園長に会ったら両親と再会した事や、兄弟の事を話し、全ての権利を放棄してこの国でハニと子供たちと過ごすことを決めた事を言う。
ただ、園長にはもし今回の話し合いの結果、何かあった場合ハニをペク・スンジョに託すことは言わない。
それは園長とは関係の無い事で、スンジョに自分の気持ちを伝えればそれでいい。
いくら育ての母親として思っていても、そんな事を園長に話したらここに来る事を拒否されることは判っていた。

「ダニエル・・・ダニエル・・・起きてるか?」
「グォン・・どうかしたのか?」
「久しぶりに飲もうと思って・・・ソンナがつまみを作ってくれたよ。」
ガタンガタンと音を立てて引き戸を開けると、グォンが盆に酒とつまみを持って入って来た。
やんちゃだった高校時代、よくそんながソンモおばさんに教えてもらった料理の失敗を持って来ては、大人たちの部屋から盗んで来た酒を飲んで、園長に見つかって二人は叱られた。
高校を卒業してからグォンは麓に降りて、宿屋に住み込むようになってからは週末に会っていたが、さすがに住み込みの見習だから酒を酌み交わしたりしなかった。

「おっ!お前、携帯を持っているのか?」
「ん・・まぁ、仕事で使うから・・」
「済州島に行って直ぐに両親が見つかって、イギリスの財閥の御曹司だったんだってな。」
「御曹司じゃない。権利放棄したから。
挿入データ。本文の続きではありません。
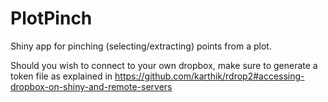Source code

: # PlotPinch

Shiny app for pinching (selecting/extracting) points from a plot.

Should you wish to connect to your own dropbox, make sure to generate a token file as explained in https://github.com/karthik/rdrop2#accessing-dropbox-on-shiny-and-remote-servers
」
「もったいない・・・イギリスの財閥御曹司として、一生遊んで暮せたろうに・・」
「30年もそんな生活をしていないのに肩が凝るし、こうして安い酒を飲んで親友の女房に作ってもらったつまみを食っている方が似合っているよ。」
いくら親が財閥の人間でも、貧しい孤児院で過ごした生活は、どんなに努力したって沁みついた習慣は簡単に変えられない。

「キョンエ園のペク先生さ・・・・ヤバイんだ。」
「ヤバいって?」
「あの人、いい人過ぎて狙われている。オリエントコーポレーションの令嬢で元妻・・・離婚してから急に人が変わったように良い人になってさ、立ち退きを強制しなくなったんだ。それならそれでいいけど、立ち退きのために雇ったチンピラの仕事が無くなってさ・・・逆恨みしているんだ。ペク先生と離婚しなければ、オリエントコーポレーションの社員と付き合ったりしないし、その人との子供も産まれなかったって。女は母親になると、子供の為に防御に回るって言うか・・・・」
仕事が無くなったからってあの人の責任じゃない。
あの人はハニへ心があるのに、結婚したから続かなかっただけだ。
オレは、あの人をハニの元にちゃんと向かわせる。
オレにはハニの本当の笑顔を出す事が出来ない。
ハニは笑顔をオレに向けていても、目の奥は一度も笑った事はない。

「もう、限界だ・・・」
「まだそんなに飲んでいないだろう?」
「旅疲れだ・・・オレは寝るから、お前は飲み終わったらソンナの所に戻れよ。妊娠中の妻が一人で子供の世話をして旦那が酒を飲んでいたらいかんだろ。」
「あのダニエルが、父親になったら良い人になったな。」
「子供の為ならオレはいい人にだって簡単になるよ。」
ハニと子供の為ならオレは、何だって出来る気がする。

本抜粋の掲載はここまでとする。